== PROBLEM STATEMENT ==
Collect each line of the records containing the string "功能描述".
[DATA FOR REVIEW Boundary: Start]
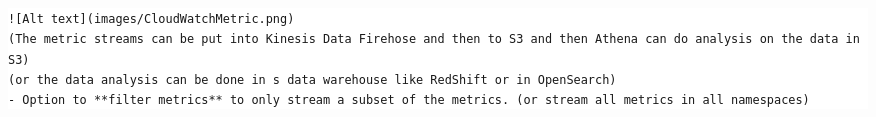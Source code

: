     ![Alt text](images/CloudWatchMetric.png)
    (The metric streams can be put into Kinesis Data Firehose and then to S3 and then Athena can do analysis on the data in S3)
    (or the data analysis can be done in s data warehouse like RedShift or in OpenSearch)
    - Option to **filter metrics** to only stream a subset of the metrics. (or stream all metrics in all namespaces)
[DATA FOR REVIEW Boundary: End]
[DATA FOR REVIEW Boundary: Start]
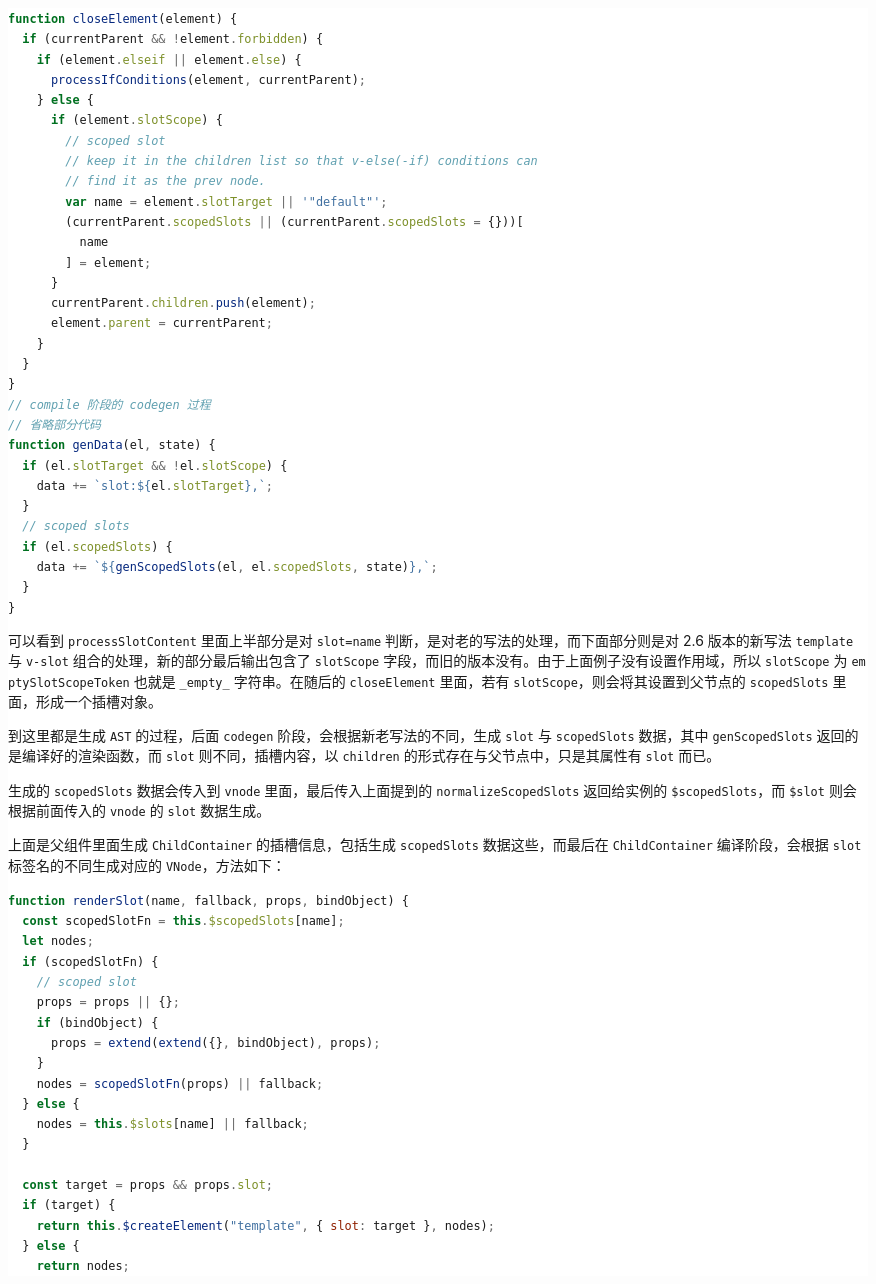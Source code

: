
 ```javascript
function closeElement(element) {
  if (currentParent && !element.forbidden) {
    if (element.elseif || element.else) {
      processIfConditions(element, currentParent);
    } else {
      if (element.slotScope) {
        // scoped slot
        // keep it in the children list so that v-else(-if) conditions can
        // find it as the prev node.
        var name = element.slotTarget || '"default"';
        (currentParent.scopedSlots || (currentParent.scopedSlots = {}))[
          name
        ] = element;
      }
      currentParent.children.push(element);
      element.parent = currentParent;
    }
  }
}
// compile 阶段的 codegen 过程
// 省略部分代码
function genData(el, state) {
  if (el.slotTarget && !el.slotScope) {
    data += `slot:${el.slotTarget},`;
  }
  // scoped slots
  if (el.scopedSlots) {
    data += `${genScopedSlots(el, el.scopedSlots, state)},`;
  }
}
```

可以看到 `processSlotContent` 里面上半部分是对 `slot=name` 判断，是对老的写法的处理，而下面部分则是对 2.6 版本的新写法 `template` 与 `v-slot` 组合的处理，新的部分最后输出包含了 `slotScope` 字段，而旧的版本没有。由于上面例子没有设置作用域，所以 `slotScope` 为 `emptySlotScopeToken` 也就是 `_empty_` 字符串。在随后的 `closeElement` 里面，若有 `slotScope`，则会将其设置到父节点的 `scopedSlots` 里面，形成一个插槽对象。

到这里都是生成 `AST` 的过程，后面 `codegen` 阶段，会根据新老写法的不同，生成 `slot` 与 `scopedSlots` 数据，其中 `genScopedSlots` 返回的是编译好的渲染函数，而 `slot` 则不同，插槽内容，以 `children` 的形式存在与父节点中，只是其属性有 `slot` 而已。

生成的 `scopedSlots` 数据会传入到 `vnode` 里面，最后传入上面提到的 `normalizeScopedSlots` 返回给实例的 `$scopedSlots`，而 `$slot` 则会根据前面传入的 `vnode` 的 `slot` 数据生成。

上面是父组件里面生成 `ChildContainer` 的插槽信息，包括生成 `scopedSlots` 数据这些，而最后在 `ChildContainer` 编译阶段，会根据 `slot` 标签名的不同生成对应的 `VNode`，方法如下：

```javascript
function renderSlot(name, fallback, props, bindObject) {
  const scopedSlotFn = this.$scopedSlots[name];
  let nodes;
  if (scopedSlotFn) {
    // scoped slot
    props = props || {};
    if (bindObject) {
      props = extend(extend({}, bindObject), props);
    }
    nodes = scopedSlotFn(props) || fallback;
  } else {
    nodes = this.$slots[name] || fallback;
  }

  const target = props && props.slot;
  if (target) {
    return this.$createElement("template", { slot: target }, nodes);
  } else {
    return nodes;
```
[DATA FOR REVIEW Boundary: End]
[DATA FOR REVIEW Boundary: Start]
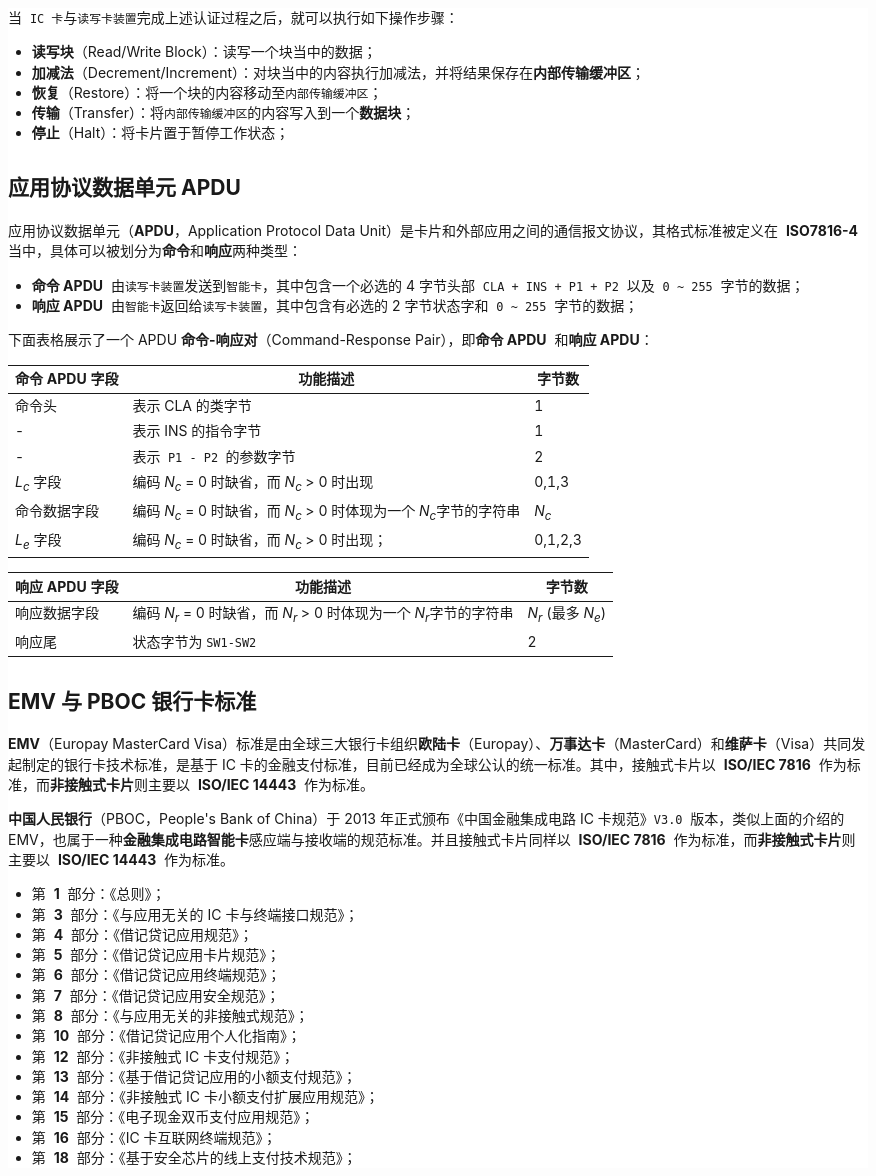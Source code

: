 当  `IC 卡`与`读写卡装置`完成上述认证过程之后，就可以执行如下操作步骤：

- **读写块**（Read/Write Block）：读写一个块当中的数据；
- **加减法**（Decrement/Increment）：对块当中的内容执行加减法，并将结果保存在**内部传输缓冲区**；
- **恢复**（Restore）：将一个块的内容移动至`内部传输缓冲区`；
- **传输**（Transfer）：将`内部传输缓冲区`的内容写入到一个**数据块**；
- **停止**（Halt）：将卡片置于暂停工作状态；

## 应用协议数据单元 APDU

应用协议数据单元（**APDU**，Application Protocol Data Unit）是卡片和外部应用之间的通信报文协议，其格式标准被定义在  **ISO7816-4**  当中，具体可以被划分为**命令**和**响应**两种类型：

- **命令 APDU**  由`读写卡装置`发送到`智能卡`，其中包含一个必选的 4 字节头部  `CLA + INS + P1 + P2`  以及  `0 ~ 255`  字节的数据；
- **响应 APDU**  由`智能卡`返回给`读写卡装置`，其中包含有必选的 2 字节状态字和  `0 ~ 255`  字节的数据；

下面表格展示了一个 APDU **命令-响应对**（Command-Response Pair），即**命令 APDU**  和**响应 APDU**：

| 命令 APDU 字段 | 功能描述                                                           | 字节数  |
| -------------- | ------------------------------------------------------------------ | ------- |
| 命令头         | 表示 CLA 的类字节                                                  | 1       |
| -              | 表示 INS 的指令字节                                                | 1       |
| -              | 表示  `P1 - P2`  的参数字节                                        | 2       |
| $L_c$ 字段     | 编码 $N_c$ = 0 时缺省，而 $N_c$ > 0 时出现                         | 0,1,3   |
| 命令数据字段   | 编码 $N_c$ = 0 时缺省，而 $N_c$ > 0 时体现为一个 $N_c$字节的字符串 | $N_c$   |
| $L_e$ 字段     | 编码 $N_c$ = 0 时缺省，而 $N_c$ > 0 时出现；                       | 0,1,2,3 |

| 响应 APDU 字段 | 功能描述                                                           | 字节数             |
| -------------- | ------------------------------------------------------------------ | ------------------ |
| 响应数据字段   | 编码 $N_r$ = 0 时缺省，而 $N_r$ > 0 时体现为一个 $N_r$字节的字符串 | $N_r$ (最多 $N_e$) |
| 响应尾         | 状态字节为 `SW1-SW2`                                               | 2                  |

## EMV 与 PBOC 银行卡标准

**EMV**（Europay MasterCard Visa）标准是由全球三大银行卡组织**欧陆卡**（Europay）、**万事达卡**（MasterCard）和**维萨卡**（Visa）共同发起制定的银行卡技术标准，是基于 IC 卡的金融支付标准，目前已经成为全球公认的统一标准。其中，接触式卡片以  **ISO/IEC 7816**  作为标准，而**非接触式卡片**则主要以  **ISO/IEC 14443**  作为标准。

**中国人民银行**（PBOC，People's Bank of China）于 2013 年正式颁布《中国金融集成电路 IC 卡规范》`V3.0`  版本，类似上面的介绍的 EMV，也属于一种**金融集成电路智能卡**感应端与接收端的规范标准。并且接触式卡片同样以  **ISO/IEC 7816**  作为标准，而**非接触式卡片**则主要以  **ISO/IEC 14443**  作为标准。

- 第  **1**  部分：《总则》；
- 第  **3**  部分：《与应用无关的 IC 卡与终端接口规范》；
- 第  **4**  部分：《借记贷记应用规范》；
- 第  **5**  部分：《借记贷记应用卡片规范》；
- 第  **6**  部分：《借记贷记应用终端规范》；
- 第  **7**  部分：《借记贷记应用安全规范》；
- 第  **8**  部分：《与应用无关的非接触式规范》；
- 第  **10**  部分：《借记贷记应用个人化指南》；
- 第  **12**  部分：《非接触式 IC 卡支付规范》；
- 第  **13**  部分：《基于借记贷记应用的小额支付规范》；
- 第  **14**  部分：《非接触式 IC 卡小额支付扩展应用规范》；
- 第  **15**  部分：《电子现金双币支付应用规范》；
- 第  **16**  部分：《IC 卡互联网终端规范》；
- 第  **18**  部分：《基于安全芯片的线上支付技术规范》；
[DATA FOR REVIEW Boundary: End]
== RESULT ==
| 命令 APDU 字段 | 功能描述                                                           | 字节数  |
| 响应 APDU 字段 | 功能描述                                                           | 字节数             |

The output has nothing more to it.